Elles-mêmes intellos précaires, Anne et Marine Rambach sont allées à la rencontre de cet « OVNI social » et ont découvert une génération « créative, entreprenante et sans concession ». Très vivant, très drôle, leur livre n’est pas une enquête sociologique, plutôt une articulation de témoignages, où l’on passe du cocasse au scandaleux (les thésards étrangers obligés de faire les gardiens de nuit dans la cité universitaire, pour un salaire de misère...). Tout est passé au crible : le quotidien, les rapports avec les employeurs, la vision du monde du travail, les activités bénévoles - parfois plus déterminantes d’une identité sociale que la fonction salariée (c’est le chapitre « Créer ailleurs », où on retrouve Périphéries... Eh, oui : quand on vous dit que les intellos précaires sont partout !). Le style est alerte, l’analyse fine (vu le prestige dont est auréolé le travail intellectuel, le salaire est presque considéré comme indu : l’intello précaire doit en quelque sorte payer pour son travail...) Au passage, la génération des baby-boomers en prend pour son grade : aux commandes dans le monde du travail, elle s’arc-boute sur ses positions pour repousser l’assaut de ceux qui la suivent. Lassée de défendre ses vieux idéaux, elle les déclare caducs ; revenue de tout, elle interdit à la nouvelle génération d’y aller. Mais, patience... « Encore quelques années à tirer avant la retraite. Pas la nôtre (on n’en aura pas). La leur ! »
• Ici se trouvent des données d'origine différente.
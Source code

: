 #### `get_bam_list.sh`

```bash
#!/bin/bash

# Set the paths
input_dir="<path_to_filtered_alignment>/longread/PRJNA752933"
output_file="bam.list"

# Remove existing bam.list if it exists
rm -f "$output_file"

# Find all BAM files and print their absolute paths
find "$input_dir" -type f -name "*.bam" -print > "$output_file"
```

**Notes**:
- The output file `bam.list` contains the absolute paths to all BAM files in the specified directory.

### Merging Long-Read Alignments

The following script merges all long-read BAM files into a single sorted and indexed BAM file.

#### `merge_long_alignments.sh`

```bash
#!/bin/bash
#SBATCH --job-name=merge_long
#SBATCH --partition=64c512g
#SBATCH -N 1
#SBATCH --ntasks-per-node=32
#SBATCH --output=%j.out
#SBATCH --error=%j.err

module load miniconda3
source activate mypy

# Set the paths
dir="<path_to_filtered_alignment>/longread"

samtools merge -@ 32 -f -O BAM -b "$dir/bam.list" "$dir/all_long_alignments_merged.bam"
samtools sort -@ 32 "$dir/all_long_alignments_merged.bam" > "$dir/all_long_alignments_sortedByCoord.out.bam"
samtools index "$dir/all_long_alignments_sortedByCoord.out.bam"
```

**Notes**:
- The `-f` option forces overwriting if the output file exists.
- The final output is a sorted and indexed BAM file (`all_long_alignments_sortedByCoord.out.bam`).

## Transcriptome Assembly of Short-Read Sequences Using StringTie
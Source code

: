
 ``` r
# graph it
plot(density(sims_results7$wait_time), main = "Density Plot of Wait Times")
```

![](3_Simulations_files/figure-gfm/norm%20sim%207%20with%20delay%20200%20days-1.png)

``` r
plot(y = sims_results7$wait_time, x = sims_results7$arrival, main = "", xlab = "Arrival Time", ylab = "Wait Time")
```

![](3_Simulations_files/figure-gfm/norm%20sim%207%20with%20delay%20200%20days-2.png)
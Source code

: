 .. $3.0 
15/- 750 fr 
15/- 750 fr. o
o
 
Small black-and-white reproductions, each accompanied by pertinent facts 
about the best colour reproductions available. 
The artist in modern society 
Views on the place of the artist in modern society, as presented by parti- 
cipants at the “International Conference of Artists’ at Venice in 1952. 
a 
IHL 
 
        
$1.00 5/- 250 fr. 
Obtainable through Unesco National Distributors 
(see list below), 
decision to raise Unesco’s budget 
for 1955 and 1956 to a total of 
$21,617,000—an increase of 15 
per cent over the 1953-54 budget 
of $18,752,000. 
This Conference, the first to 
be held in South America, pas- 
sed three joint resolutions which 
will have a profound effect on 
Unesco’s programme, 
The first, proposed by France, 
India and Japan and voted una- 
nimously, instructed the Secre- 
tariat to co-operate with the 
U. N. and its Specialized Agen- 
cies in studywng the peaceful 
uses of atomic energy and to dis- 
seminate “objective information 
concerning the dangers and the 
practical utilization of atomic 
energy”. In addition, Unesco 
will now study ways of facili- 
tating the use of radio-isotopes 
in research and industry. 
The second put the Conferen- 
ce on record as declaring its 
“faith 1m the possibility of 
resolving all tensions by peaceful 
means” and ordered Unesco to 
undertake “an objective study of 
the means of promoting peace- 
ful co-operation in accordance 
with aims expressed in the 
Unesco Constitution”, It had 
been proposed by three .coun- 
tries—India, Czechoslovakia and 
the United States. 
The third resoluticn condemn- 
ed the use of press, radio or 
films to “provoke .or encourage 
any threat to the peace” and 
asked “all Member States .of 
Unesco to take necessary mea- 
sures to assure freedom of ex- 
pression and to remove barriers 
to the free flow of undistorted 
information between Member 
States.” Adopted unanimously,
Il y a quelques années, réfléchissant au projet éditorial de Vacarme, Mathieu Potte-Bonneville théorisait déjà sur la fonction politique de l’intello précaire, sur cette « énergie intellectuelle non-liée, littéralement désaffectée par les transformations actuelles de la production ». Il constatait : « On assiste au déclassement massif d’une population intellectuelle dont la qualification, la formation scientifique, artistique, universitaire, est en raison directe de sa déqualification professionnelle, de son incapacité à inscrire ses compétences dans des cadres institutionnels déterminés, aptes à définir sa tâche et sa fonction. » (« Faire du Vacarme ensemble », février 1998.)
Parce qu’il met dans le mille, parce qu’il donne - et en beauté - une visibilité à un phénomène nouveau et encore peu identifié, Les intellos précaires devrait faire du bruit (voir déjà l’article dans Le Monde du 30 août).
Anne et Marine Rambach, Les intellos précaires, Fayard.